Fitch Ratings says in a quarterly report issued today that at the end of the second quarter, 14% of global bank ratings were assigned Positive Outlooks, down slightly from the record 16% of the previous quarter.
Notwithstanding the slip in Positive Outlooks, it is still at a high level, and, with significantly fewer Negative Outlooks, the overall bias in bank ratings remains positive, the rating agency said.
The ratio of positive to negative actions has shrunk considerably in the quarter, down to two from 12.14 at the end of the first quarter. This is the lowest this ratio has been since the first quarter of 2006. Full-blown downgrades are still rare – just four in the quarter – but negative shifts in both Outlook and Watch status are perhaps the first indication that risk is picking up, albeit very modestly, Fitch said.

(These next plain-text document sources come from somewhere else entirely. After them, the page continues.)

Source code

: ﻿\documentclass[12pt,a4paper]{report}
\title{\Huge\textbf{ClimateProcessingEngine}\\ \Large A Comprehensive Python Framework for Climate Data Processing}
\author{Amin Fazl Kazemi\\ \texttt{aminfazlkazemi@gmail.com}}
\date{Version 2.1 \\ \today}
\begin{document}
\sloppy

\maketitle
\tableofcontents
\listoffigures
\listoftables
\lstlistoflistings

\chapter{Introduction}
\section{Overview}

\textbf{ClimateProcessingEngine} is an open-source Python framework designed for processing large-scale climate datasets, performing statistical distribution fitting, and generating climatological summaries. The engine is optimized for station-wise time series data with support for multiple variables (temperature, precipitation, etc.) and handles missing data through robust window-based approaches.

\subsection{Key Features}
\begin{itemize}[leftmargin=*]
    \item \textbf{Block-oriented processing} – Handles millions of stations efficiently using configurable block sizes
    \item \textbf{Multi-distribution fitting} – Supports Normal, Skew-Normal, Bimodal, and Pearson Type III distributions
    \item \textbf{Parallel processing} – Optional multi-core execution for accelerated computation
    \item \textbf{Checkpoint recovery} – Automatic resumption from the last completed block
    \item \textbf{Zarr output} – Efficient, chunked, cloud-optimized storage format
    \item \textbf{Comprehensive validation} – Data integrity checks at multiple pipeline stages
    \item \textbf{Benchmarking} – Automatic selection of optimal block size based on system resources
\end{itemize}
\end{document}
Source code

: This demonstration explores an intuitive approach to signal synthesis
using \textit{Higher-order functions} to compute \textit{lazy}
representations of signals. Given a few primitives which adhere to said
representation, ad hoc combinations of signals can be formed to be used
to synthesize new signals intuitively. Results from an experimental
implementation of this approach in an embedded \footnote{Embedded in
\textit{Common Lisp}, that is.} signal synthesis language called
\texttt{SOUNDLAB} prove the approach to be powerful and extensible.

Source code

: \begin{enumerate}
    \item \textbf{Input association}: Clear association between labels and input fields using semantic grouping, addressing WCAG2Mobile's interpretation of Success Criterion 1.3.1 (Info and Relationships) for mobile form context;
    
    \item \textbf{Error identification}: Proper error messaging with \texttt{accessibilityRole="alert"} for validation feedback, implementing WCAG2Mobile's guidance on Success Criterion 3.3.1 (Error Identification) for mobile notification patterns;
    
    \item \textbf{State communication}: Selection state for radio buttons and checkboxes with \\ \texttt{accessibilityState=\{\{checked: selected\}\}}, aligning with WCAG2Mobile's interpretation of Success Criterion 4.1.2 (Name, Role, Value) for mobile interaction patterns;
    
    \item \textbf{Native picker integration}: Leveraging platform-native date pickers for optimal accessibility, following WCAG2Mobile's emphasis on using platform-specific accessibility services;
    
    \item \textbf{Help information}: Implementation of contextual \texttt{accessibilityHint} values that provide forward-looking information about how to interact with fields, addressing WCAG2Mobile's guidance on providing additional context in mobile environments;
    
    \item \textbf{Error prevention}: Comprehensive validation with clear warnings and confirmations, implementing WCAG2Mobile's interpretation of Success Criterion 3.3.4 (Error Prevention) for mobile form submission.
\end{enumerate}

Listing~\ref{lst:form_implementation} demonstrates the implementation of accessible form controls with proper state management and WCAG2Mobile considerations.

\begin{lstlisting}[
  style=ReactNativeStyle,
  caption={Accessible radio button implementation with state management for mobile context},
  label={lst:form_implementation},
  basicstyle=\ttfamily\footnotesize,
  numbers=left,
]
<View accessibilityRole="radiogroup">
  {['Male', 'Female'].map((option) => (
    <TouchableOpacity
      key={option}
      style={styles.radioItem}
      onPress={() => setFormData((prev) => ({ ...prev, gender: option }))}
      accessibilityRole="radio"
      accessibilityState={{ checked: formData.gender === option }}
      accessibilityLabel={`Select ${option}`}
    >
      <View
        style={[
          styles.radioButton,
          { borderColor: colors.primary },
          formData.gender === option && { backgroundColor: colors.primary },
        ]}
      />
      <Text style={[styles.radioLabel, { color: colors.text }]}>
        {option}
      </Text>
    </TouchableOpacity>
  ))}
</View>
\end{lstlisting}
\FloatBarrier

As in previous quarters, the proportion of Positive Outlooks is higher in emerging markets than developed markets at 16.6% compared to 12.2%, respectively. However, the upgrading of 11 Brazilian banks with a return to Stable Outlook, and removal of Positive Outlook on 16 Turkish banks, as a result of heightened political risk at the sovereign level, has helped reduce this gap by two-thirds.
Whereas sovereign factors play the major role in emerging markets, it is M&A activity that is playing an increasingly important role in the developed markets, Fitch noted. Barclays Bank is the most significant new Negative Outlook, following the launch of its bid for ABN AMRO – itself now on Positive Watch. M&A activity (or other corporate restructurings) is also playing a role in markets such as Italy, Spain and the US.
The Japanese banking system continues on its road to recovery with 17 institutions from a broad cross-section of the financial sector – from mega-banks like Tokyo-Mitsubishi UFJ, through regional banks to securities houses like Nomura and Daiwa – on Positive Outlook.